Falando do HuffPost Brasil,
a ativista Ana Lúcia Keunecke destaca a presença da violência
obstétrica, especialmente se tratando de um procedimento vetado pelo
Código de Ética Médico. “Não é
recomendado pelo CFM (Conselho Federal de Medicina), pela OMS, a
realização de laqueadura no momento da cirurgia cesariana porque isso
aumenta a probabilidade de mortalidade materna”.
Diante
da grande repercussão o Ministério Público de São Paulo emitiu nota
afirmando que já instaurou uma reclamação disciplinar para apurar o
caso. Contudo o MP salienta que o procedimento foi realizado com base em
decisão judicial.
Para o Instituto de Garantias Penais (IGB) a autorização para a realização do procedimento de laqueadura demonstra uma visão objetificada e com traços de eugenia do Estado sobre um problema social. “A
esterilização compulsória e eugênica, como a que se faz com os animais,
evoca O Processo kafkiano. Janaína K. acordou detida por pessoas que
não conhece, a fim de responder a processo judicial do qual não sabe o
motivo, movido por uma Justiça que agora rende à clientela típica do
direito penal os abusos em outras searas jurídicas”, diz o presidente da entidade e advogado Ticiano Figueiredo.
Racismo e criminalização da pobreza
O
caso de Janaína Aparecida Quirino revela uma prática comum da Justiça e
do sistema prisional brasileiro, a de criminalização da pobreza. O Brasil é dono da terceira população carcerária do mundo e cerca de 64% dos presos são negros.

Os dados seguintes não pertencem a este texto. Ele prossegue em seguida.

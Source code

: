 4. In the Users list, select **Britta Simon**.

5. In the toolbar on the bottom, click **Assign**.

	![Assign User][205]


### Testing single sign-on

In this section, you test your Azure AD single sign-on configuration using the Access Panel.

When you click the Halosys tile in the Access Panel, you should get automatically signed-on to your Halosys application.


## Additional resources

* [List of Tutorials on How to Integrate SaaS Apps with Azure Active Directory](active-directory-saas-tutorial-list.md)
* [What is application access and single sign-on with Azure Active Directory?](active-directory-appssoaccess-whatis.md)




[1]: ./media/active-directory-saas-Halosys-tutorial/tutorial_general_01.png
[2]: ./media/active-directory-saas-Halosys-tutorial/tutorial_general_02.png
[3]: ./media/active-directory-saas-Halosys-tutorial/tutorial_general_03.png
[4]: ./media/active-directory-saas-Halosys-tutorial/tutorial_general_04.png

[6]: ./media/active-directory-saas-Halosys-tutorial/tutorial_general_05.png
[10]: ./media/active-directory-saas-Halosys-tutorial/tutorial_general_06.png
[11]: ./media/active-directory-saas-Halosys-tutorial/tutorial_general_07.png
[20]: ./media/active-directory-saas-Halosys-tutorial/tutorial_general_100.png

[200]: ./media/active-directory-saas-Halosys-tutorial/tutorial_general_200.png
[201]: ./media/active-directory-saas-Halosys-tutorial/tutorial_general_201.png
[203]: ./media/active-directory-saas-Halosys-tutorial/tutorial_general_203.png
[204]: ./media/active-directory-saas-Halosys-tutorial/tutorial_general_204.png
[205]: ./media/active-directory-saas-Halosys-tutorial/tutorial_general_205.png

A cada duas mulheres detidas nas penitenciárias brasileiras duas são negras. O Departamento Penitenciário Nacional (Depen) aponta que 68% da ocupação das penitenciárias femininas é de mulheres negras. Além disso mais de 50% das presas possui apenas o ensino fundamental incompleto.
Para
Nilma Lino Gomes, ex-ministra de Mulheres, Igualdade Racial e Direitos
Humanos, a criminalização de negras e negros pelos variados setores
demonstram uma visão perversa da sociedade.
“Os
dados que temos hoje sobre encarceramento das mulheres e das mulheres
negras caminham com essa articulação que hoje nós conseguimos fazer
tanto no campo das pesquisas, quanto de políticas públicas. Gênero e
raça, quando operam conjuntamente, revelam a perversidade de estruturas
desiguais em nossa sociedade”, declarou ao ITTC.